The excitation light coupler 211 couples the excitation light demultiplexed in the optical demultiplexer 122 and the excitation light output from an excitation light source 150. The excitation light coupled in the excitation light coupler 211 is output to an optical multiplexer 111. The excitation light coupler 211 is, for example, an optical directional coupler or a polarization synthesis coupler, which is not limited thereto. The optical multiplexer 111 multiplexes the excitation light coupled in the excitation light coupler 211 and the signal light, and outputs multiplexed light to a multi-core EDF 101. The excitation light coupler 211 can be referred to as an excitation light coupling means for coupling the excitation light demultiplexed in the optical demultiplexer 122 and the excitation light output from the excitation light source 150.

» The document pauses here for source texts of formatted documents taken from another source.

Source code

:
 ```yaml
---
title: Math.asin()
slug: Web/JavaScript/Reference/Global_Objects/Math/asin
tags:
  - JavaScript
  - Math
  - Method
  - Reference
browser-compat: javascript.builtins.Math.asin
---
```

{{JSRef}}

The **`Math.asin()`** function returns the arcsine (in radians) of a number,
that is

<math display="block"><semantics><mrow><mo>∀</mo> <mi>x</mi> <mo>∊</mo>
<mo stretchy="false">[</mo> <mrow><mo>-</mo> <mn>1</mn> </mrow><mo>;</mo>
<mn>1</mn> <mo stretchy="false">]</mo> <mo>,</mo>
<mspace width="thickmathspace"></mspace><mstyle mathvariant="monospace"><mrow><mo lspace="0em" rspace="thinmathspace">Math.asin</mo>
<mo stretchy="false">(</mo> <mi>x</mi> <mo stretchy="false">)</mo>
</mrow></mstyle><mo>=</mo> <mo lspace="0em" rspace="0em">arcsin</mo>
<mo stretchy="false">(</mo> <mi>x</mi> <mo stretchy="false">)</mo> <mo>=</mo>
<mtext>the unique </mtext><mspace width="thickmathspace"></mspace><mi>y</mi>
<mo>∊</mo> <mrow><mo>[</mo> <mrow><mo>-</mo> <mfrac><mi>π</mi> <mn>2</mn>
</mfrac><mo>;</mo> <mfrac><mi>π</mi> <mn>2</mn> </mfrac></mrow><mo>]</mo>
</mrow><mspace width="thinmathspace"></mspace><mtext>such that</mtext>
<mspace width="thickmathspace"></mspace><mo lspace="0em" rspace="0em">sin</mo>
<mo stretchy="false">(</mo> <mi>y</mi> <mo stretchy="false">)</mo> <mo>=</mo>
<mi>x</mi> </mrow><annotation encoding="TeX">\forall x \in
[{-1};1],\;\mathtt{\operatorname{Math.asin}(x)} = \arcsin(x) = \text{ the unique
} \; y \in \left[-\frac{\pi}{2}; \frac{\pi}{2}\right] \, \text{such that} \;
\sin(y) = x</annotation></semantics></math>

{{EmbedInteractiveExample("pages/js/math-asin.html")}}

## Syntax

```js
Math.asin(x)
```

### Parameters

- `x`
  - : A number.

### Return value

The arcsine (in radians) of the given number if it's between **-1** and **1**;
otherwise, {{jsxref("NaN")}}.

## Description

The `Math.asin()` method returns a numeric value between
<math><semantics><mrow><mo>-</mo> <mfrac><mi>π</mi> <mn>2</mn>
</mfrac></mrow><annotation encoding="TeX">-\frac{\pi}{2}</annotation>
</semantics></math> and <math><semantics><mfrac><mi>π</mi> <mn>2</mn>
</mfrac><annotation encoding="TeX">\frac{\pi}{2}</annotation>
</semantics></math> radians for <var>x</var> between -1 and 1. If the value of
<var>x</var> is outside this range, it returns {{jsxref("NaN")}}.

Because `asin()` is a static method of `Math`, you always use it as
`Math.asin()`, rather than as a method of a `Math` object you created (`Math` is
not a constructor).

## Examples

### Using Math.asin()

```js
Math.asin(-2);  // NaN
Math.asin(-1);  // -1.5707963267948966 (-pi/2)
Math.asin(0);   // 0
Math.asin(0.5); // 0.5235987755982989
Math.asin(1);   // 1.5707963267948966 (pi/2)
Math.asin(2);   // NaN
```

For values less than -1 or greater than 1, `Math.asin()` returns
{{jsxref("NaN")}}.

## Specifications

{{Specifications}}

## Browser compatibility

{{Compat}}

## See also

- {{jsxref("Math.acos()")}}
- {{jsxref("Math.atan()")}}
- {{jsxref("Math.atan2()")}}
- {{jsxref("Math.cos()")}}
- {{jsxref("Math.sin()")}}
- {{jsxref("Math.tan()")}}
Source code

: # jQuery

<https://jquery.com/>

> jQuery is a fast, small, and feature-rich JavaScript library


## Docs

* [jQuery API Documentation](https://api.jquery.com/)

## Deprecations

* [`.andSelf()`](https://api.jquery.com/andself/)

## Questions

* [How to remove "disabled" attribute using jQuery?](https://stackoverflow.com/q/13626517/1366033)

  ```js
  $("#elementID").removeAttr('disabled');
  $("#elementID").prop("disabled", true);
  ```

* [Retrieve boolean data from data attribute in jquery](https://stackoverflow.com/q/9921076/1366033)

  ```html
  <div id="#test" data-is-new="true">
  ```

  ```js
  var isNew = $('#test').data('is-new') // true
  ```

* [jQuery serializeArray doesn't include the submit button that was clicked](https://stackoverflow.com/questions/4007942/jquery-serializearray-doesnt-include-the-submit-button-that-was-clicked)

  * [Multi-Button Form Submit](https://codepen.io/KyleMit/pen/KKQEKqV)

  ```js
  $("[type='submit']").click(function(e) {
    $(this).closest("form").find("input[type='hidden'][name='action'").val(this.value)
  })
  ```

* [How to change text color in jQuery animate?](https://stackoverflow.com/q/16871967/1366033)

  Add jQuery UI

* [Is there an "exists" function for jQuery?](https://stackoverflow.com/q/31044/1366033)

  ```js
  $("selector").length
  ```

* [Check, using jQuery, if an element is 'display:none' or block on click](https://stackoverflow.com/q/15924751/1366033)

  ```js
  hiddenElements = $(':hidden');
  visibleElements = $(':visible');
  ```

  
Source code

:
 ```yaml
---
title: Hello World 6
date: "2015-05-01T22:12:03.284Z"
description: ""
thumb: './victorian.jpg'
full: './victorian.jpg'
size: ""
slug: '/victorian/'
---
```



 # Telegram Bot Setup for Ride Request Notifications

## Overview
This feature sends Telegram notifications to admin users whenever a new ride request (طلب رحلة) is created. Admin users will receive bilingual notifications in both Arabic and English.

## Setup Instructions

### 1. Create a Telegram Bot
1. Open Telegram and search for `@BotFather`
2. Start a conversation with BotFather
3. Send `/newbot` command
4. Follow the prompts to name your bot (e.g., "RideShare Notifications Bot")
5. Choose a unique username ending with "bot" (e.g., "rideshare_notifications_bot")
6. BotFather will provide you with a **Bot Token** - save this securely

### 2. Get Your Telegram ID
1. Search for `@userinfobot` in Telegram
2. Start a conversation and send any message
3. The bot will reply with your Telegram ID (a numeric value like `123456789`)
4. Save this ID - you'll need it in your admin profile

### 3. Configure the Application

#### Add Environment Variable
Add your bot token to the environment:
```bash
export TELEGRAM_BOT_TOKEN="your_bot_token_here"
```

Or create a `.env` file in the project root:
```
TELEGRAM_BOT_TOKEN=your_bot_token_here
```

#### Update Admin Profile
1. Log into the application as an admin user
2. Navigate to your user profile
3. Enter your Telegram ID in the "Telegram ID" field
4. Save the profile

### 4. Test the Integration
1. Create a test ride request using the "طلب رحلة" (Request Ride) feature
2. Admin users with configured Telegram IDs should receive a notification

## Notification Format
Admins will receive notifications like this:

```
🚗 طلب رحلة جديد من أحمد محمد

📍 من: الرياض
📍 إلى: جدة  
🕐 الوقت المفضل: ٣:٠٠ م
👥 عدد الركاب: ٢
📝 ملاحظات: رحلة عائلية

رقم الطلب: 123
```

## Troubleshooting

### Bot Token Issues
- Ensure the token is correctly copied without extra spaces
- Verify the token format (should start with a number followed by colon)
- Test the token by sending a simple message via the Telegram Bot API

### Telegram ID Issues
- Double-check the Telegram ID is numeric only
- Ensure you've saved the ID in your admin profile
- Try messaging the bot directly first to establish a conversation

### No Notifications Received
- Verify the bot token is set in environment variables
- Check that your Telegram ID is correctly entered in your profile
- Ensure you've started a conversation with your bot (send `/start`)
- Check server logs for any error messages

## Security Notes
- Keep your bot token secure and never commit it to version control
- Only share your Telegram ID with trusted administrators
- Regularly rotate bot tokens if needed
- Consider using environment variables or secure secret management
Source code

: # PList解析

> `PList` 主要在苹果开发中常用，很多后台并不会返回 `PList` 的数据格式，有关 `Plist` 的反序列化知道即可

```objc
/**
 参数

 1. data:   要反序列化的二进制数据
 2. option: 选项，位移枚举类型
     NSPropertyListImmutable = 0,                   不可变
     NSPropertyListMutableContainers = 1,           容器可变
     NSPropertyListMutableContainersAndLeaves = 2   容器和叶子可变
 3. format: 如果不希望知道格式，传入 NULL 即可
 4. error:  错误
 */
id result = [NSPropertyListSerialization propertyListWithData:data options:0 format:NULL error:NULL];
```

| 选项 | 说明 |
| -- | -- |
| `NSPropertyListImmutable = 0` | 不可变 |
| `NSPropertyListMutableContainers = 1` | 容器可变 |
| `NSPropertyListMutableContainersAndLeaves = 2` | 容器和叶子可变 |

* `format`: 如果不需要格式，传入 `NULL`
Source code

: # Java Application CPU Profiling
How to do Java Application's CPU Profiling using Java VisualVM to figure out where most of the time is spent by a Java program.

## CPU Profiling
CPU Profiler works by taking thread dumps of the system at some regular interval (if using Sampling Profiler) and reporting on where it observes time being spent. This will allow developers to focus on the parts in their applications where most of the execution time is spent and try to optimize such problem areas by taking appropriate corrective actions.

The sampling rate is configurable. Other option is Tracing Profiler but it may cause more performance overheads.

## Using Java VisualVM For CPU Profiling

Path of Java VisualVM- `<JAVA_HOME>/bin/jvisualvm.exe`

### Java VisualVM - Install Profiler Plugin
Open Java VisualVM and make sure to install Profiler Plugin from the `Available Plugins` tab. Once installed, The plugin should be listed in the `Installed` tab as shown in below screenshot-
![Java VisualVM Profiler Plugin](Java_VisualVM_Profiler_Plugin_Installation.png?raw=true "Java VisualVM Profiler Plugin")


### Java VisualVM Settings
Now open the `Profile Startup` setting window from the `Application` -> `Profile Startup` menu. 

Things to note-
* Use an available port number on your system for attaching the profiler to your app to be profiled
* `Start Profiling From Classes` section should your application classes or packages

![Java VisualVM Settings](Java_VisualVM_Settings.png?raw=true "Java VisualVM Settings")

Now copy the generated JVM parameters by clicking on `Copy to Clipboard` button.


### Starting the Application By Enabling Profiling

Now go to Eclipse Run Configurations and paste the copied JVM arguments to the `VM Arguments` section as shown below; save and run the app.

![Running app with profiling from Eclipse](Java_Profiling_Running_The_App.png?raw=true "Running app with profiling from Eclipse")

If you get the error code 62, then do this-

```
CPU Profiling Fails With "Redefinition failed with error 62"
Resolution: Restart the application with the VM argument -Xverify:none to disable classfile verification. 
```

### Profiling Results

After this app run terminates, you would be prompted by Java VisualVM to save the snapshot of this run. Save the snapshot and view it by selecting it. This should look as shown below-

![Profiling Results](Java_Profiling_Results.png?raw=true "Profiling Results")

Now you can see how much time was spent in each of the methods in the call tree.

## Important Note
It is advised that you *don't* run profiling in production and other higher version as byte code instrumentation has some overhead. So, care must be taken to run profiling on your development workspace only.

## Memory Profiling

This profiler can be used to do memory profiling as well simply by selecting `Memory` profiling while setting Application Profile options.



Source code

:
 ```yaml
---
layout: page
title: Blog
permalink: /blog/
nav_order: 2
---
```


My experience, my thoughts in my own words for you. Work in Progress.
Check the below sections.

In the operation of the multi-core fiber amplifier 200, the optical demultiplexer 122 and the excitation light coupler 211 are not essential. However, the multi-core fiber amplifier 200 can efficiently use the excitation light by including the optical demultiplexer 122 and the excitation light coupler 211. The reason is that, by inputting the excitation light (residual excitation light) output from the multi-core EDF 102 to the multi-core EDF 101 again, the excitation light can be reused (recycled).

Third Example Embodiment

FIG. 6 is a diagram illustrating a configuration example of a multi-core fiber amplifier 300. The multi-core fiber amplifier 300 is different from the multi-core fiber amplifier 100 in a point that the multi-core fiber amplifier 300 has a configuration for amplifying third signal light being signal light in a third wavelength band. The third wavelength band is, for example, an S-band. Specifically, the multi-core fiber amplifier 300 includes a multi-core EDF 103 and an optical demultiplexer 123.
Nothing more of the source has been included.